▶ What you should do
Report each line of the listing below that holds "science".

[Start of Attachment]

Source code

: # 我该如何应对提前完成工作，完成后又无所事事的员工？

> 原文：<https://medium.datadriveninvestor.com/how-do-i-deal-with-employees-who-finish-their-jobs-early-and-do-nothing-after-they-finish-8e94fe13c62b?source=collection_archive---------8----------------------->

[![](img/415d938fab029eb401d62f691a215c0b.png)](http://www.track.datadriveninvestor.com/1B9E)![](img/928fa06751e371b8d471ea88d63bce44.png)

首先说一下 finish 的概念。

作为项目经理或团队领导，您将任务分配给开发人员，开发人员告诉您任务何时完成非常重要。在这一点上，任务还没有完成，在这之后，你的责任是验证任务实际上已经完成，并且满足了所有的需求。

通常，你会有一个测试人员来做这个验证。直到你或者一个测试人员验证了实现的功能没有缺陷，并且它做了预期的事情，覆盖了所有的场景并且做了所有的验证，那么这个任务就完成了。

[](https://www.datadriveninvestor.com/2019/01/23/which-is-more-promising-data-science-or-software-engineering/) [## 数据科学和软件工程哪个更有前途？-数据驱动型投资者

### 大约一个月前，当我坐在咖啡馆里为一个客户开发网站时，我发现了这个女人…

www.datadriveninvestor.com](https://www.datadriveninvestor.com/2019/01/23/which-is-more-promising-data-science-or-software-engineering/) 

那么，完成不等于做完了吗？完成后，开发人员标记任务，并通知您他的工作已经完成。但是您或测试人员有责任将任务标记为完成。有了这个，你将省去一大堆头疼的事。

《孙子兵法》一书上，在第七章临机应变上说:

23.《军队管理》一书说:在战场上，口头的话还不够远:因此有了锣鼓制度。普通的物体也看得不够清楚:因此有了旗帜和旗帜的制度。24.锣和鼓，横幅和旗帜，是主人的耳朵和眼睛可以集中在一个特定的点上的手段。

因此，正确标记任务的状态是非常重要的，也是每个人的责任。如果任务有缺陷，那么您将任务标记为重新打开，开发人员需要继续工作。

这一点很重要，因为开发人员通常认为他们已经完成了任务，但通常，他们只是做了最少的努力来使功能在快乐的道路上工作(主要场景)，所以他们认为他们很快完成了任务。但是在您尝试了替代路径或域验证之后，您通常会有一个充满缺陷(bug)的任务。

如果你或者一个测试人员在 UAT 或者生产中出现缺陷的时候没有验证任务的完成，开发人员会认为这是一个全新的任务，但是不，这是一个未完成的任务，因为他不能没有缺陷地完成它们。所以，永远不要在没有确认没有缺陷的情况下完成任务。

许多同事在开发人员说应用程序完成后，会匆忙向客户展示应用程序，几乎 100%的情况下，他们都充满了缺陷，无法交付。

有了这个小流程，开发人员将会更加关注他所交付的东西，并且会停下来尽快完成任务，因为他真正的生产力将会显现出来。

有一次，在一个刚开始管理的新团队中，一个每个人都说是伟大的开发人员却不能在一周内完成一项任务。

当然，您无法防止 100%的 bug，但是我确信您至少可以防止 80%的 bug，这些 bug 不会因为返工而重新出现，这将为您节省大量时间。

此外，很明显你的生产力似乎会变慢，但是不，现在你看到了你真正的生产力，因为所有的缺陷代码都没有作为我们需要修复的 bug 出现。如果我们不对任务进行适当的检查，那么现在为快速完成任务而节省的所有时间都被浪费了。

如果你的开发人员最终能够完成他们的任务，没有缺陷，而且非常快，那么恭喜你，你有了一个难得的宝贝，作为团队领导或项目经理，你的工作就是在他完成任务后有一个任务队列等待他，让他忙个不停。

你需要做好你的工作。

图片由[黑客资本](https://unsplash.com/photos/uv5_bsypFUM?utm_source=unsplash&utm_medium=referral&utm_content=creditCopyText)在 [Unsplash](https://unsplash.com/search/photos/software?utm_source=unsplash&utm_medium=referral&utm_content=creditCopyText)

[End of Attachment]

▶ Answer to the exercise
[](https://www.datadriveninvestor.com/2019/01/23/which-is-more-promising-data-science-or-software-engineering/) [## 数据科学和软件工程哪个更有前途？-数据驱动型投资者
www.datadriveninvestor.com](https://www.datadriveninvestor.com/2019/01/23/which-is-more-promising-data-science-or-software-engineering/) 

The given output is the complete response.